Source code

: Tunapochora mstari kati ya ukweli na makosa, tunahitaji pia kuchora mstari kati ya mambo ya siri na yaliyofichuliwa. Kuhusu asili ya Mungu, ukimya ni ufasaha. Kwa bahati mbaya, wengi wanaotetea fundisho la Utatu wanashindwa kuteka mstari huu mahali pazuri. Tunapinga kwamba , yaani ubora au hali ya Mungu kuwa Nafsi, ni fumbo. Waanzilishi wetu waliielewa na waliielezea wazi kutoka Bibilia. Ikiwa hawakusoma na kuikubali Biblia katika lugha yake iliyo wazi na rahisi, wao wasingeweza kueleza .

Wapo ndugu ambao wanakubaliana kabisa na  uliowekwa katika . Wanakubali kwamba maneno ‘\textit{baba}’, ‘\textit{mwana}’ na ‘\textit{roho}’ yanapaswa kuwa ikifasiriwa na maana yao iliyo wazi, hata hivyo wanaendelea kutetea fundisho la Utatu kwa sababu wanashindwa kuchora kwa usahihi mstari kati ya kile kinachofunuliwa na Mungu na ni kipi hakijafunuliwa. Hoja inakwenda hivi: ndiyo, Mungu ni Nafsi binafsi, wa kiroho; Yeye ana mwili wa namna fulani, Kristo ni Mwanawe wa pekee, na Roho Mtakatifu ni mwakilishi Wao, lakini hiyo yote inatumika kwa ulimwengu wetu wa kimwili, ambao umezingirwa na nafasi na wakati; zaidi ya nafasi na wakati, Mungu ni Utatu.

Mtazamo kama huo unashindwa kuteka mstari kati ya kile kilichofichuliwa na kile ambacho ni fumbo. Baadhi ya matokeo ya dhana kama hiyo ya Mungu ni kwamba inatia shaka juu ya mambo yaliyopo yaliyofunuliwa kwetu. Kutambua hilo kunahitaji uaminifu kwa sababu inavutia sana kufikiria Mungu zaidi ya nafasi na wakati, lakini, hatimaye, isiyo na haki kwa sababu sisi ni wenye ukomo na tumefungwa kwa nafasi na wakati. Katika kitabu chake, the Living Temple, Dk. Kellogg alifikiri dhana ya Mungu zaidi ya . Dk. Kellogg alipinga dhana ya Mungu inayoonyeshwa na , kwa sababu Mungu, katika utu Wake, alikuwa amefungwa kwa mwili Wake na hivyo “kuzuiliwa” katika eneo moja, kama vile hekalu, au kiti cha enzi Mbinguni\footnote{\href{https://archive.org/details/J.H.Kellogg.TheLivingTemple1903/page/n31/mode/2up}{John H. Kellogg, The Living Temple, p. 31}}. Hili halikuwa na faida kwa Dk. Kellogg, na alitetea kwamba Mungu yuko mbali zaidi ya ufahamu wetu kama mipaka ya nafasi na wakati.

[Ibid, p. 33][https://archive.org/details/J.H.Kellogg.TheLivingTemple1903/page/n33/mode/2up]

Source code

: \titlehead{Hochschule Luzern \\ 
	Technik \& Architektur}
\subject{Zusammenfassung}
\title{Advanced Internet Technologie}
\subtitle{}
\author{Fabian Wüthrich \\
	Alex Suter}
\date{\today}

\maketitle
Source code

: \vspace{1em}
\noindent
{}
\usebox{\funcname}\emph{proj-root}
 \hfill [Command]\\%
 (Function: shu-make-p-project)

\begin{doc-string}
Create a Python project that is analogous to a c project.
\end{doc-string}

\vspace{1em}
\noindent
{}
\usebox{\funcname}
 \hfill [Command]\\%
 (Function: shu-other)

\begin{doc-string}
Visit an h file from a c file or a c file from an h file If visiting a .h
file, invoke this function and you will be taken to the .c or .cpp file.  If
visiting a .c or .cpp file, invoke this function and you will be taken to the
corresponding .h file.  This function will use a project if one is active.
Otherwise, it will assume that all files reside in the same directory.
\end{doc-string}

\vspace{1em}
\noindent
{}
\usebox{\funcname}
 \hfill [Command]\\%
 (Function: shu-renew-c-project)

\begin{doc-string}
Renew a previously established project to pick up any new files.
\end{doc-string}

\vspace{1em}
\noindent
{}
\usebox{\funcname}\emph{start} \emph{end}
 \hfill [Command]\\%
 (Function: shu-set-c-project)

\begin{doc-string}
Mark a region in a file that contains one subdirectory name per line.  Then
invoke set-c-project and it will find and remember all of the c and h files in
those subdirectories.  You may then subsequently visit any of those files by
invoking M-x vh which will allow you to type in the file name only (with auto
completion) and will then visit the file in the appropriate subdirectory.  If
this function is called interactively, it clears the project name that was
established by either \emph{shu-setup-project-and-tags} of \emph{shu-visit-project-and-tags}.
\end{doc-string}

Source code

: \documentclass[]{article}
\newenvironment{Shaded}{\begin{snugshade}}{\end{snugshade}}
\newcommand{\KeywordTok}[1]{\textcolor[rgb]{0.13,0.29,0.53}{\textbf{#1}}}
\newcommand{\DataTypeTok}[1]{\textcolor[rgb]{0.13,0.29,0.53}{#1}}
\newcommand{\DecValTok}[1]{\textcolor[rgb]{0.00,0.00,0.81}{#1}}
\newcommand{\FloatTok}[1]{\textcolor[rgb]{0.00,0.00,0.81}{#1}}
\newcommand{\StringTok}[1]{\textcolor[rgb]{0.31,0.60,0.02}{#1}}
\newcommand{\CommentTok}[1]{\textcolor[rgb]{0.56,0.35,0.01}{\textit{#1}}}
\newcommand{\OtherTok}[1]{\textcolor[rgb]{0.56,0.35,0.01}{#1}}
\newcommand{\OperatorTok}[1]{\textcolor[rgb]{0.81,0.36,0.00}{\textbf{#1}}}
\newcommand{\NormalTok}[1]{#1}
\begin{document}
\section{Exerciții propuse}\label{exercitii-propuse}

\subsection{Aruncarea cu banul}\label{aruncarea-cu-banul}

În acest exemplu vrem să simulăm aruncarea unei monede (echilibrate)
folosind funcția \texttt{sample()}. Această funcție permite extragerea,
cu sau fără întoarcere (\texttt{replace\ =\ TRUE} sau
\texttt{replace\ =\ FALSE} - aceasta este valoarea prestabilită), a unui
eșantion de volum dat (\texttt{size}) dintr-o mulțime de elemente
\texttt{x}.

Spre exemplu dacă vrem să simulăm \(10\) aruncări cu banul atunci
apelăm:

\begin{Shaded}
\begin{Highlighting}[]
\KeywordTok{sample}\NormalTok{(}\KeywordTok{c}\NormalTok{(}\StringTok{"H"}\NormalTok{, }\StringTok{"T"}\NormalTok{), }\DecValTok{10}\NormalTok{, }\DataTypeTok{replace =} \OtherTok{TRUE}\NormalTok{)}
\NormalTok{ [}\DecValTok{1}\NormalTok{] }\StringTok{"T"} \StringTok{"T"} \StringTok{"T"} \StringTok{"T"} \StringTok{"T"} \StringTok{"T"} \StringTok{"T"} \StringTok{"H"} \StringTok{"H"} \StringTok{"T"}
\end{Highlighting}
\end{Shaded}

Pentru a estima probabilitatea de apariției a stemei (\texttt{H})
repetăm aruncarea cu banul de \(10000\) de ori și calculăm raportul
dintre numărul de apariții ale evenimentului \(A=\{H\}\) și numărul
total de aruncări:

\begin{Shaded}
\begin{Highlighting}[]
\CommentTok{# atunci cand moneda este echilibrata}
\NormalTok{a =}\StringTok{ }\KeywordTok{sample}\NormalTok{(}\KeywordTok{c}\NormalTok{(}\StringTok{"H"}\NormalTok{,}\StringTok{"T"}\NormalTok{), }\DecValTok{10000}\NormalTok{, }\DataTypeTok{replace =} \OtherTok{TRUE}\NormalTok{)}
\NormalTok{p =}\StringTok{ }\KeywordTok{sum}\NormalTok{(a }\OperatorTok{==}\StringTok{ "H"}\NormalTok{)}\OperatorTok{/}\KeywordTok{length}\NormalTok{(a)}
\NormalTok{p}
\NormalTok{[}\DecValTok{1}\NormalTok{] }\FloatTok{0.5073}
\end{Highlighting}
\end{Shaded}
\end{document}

----------------------------------------

REQUIRED WORK
In the data above, find each line that uses the string "NormalTok". Copy it.

ANSWER FOR THE TASK
\newcommand{\NormalTok}[1]{#1}
\KeywordTok{sample}\NormalTok{(}\KeywordTok{c}\NormalTok{(}\StringTok{"H"}\NormalTok{, }\StringTok{"T"}\NormalTok{), }\DecValTok{10}\NormalTok{, }\DataTypeTok{replace =} \OtherTok{TRUE}\NormalTok{)}
\NormalTok{ [}\DecValTok{1}\NormalTok{] }\StringTok{"T"} \StringTok{"T"} \StringTok{"T"} \StringTok{"T"} \StringTok{"T"} \StringTok{"T"} \StringTok{"T"} \StringTok{"H"} \StringTok{"H"} \StringTok{"T"}
\NormalTok{a =}\StringTok{ }\KeywordTok{sample}\NormalTok{(}\KeywordTok{c}\NormalTok{(}\StringTok{"H"}\NormalTok{,}\StringTok{"T"}\NormalTok{), }\DecValTok{10000}\NormalTok{, }\DataTypeTok{replace =} \OtherTok{TRUE}\NormalTok{)}
\NormalTok{p =}\StringTok{ }\KeywordTok{sum}\NormalTok{(a }\OperatorTok{==}\StringTok{ "H"}\NormalTok{)}\OperatorTok{/}\KeywordTok{length}\NormalTok{(a)}
\NormalTok{p}
\NormalTok{[}\DecValTok{1}\NormalTok{] }\FloatTok{0.5073}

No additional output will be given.